## PROBLEM TO SOLVE
Line by line, give the data again exactly as it appears.

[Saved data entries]
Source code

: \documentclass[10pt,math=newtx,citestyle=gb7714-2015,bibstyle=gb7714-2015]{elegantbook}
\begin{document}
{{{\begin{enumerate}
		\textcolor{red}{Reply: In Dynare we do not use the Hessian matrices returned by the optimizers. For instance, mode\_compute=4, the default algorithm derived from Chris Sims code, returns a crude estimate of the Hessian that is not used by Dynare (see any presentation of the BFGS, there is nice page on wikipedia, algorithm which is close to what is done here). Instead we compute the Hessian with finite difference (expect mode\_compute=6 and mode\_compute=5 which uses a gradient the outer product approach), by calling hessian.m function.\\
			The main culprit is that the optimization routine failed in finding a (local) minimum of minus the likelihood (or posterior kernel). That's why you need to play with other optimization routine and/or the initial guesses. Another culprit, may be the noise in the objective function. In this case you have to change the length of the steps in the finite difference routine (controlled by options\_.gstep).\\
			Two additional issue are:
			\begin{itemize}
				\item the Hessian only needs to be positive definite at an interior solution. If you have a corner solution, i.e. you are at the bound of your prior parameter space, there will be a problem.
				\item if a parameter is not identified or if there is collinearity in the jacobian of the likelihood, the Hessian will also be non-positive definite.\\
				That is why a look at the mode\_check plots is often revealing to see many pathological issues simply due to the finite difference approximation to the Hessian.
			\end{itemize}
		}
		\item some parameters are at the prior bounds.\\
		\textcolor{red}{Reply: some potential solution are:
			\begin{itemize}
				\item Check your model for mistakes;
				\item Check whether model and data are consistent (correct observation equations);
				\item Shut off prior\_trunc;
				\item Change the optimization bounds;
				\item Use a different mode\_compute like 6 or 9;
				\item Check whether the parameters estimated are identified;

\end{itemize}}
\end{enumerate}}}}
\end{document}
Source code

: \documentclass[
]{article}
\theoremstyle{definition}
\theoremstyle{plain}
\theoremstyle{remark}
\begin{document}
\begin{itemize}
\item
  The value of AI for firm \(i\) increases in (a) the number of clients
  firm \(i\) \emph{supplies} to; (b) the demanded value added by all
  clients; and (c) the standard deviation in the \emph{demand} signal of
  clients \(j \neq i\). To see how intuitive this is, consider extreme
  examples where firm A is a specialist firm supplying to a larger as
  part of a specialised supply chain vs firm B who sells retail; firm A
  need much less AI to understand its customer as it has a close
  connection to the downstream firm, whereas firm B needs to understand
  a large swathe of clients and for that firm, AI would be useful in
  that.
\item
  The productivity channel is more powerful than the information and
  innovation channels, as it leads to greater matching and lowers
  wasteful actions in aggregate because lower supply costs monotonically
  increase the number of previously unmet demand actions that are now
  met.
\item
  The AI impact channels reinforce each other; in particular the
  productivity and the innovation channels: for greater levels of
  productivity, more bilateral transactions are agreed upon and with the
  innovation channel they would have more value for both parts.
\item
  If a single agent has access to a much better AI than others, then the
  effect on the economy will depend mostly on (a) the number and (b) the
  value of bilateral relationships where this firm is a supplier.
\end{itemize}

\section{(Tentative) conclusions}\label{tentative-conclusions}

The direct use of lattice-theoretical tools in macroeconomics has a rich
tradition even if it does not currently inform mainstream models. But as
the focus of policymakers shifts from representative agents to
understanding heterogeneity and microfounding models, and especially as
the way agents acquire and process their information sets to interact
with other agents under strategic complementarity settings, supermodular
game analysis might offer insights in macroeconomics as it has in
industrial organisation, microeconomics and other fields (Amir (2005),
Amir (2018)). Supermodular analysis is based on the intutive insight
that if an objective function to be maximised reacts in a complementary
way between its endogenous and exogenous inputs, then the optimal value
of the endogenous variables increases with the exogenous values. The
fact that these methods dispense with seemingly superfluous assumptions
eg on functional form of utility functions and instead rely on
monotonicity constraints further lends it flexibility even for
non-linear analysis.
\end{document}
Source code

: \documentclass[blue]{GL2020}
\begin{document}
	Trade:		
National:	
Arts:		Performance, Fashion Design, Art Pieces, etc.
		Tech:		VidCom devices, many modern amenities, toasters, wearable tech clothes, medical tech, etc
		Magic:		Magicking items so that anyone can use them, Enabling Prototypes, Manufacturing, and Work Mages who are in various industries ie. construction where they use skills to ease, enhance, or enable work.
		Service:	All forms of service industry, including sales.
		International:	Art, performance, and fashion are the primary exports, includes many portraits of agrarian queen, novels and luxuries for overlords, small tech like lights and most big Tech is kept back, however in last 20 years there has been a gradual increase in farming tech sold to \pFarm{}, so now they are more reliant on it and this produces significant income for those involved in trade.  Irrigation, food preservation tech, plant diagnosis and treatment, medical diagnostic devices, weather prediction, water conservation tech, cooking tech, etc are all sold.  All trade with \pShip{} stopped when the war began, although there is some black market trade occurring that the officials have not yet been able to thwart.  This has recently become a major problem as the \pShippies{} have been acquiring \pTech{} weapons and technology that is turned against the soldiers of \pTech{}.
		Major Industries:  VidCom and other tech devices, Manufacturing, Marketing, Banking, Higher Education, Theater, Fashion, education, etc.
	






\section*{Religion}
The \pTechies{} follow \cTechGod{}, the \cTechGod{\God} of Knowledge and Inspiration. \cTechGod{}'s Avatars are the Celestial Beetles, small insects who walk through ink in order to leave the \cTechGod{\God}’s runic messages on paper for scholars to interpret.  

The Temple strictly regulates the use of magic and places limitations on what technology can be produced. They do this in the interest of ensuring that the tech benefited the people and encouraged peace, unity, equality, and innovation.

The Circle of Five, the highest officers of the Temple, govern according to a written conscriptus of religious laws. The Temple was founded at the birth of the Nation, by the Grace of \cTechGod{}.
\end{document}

## TASK ANSWER
Source code

: \documentclass[10pt,math=newtx,citestyle=gb7714-2015,bibstyle=gb7714-2015]{elegantbook}
\begin{document}
{{{\begin{enumerate}
		\textcolor{red}{Reply: In Dynare we do not use the Hessian matrices returned by the optimizers. For instance, mode\_compute=4, the default algorithm derived from Chris Sims code, returns a crude estimate of the Hessian that is not used by Dynare (see any presentation of the BFGS, there is nice page on wikipedia, algorithm which is close to what is done here). Instead we compute the Hessian with finite difference (expect mode\_compute=6 and mode\_compute=5 which uses a gradient the outer product approach), by calling hessian.m function.\\
			The main culprit is that the optimization routine failed in finding a (local) minimum of minus the likelihood (or posterior kernel). That's why you need to play with other optimization routine and/or the initial guesses. Another culprit, may be the noise in the objective function. In this case you have to change the length of the steps in the finite difference routine (controlled by options\_.gstep).\\
			Two additional issue are:
			\begin{itemize}
				\item the Hessian only needs to be positive definite at an interior solution. If you have a corner solution, i.e. you are at the bound of your prior parameter space, there will be a problem.
				\item if a parameter is not identified or if there is collinearity in the jacobian of the likelihood, the Hessian will also be non-positive definite.\\
				That is why a look at the mode\_check plots is often revealing to see many pathological issues simply due to the finite difference approximation to the Hessian.
			\end{itemize}
		}
		\item some parameters are at the prior bounds.\\
		\textcolor{red}{Reply: some potential solution are:
			\begin{itemize}
				\item Check your model for mistakes;
				\item Check whether model and data are consistent (correct observation equations);
				\item Shut off prior\_trunc;
				\item Change the optimization bounds;
				\item Use a different mode\_compute like 6 or 9;
				\item Check whether the parameters estimated are identified;

\end{itemize}}
\end{enumerate}}}}
\end{document}
Source code

: \documentclass[
]{article}
\theoremstyle{definition}
\theoremstyle{plain}
\theoremstyle{remark}
\begin{document}
\begin{itemize}
\item
  The value of AI for firm \(i\) increases in (a) the number of clients
  firm \(i\) \emph{supplies} to; (b) the demanded value added by all
  clients; and (c) the standard deviation in the \emph{demand} signal of
  clients \(j \neq i\). To see how intuitive this is, consider extreme
  examples where firm A is a specialist firm supplying to a larger as
  part of a specialised supply chain vs firm B who sells retail; firm A
  need much less AI to understand its customer as it has a close
  connection to the downstream firm, whereas firm B needs to understand
  a large swathe of clients and for that firm, AI would be useful in
  that.
\item
  The productivity channel is more powerful than the information and
  innovation channels, as it leads to greater matching and lowers
  wasteful actions in aggregate because lower supply costs monotonically
  increase the number of previously unmet demand actions that are now
  met.
\item
  The AI impact channels reinforce each other; in particular the
  productivity and the innovation channels: for greater levels of
  productivity, more bilateral transactions are agreed upon and with the
  innovation channel they would have more value for both parts.
\item
  If a single agent has access to a much better AI than others, then the
  effect on the economy will depend mostly on (a) the number and (b) the
  value of bilateral relationships where this firm is a supplier.
\end{itemize}

\section{(Tentative) conclusions}\label{tentative-conclusions}

The direct use of lattice-theoretical tools in macroeconomics has a rich
tradition even if it does not currently inform mainstream models. But as
the focus of policymakers shifts from representative agents to
understanding heterogeneity and microfounding models, and especially as
the way agents acquire and process their information sets to interact
with other agents under strategic complementarity settings, supermodular
game analysis might offer insights in macroeconomics as it has in
industrial organisation, microeconomics and other fields (Amir (2005),
Amir (2018)). Supermodular analysis is based on the intutive insight
that if an objective function to be maximised reacts in a complementary
way between its endogenous and exogenous inputs, then the optimal value
of the endogenous variables increases with the exogenous values. The
fact that these methods dispense with seemingly superfluous assumptions
eg on functional form of utility functions and instead rely on
monotonicity constraints further lends it flexibility even for
non-linear analysis.
\end{document}
Source code

: \documentclass[blue]{GL2020}
\begin{document}
	Trade:		
National:	
Arts:		Performance, Fashion Design, Art Pieces, etc.
		Tech:		VidCom devices, many modern amenities, toasters, wearable tech clothes, medical tech, etc
		Magic:		Magicking items so that anyone can use them, Enabling Prototypes, Manufacturing, and Work Mages who are in various industries ie. construction where they use skills to ease, enhance, or enable work.
		Service:	All forms of service industry, including sales.
		International:	Art, performance, and fashion are the primary exports, includes many portraits of agrarian queen, novels and luxuries for overlords, small tech like lights and most big Tech is kept back, however in last 20 years there has been a gradual increase in farming tech sold to \pFarm{}, so now they are more reliant on it and this produces significant income for those involved in trade.  Irrigation, food preservation tech, plant diagnosis and treatment, medical diagnostic devices, weather prediction, water conservation tech, cooking tech, etc are all sold.  All trade with \pShip{} stopped when the war began, although there is some black market trade occurring that the officials have not yet been able to thwart.  This has recently become a major problem as the \pShippies{} have been acquiring \pTech{} weapons and technology that is turned against the soldiers of \pTech{}.
		Major Industries:  VidCom and other tech devices, Manufacturing, Marketing, Banking, Higher Education, Theater, Fashion, education, etc.
	






\section*{Religion}
The \pTechies{} follow \cTechGod{}, the \cTechGod{\God} of Knowledge and Inspiration. \cTechGod{}'s Avatars are the Celestial Beetles, small insects who walk through ink in order to leave the \cTechGod{\God}’s runic messages on paper for scholars to interpret.  

The Temple strictly regulates the use of magic and places limitations on what technology can be produced. They do this in the interest of ensuring that the tech benefited the people and encouraged peace, unity, equality, and innovation.

The Circle of Five, the highest officers of the Temple, govern according to a written conscriptus of religious laws. The Temple was founded at the birth of the Nation, by the Grace of \cTechGod{}.
\end{document}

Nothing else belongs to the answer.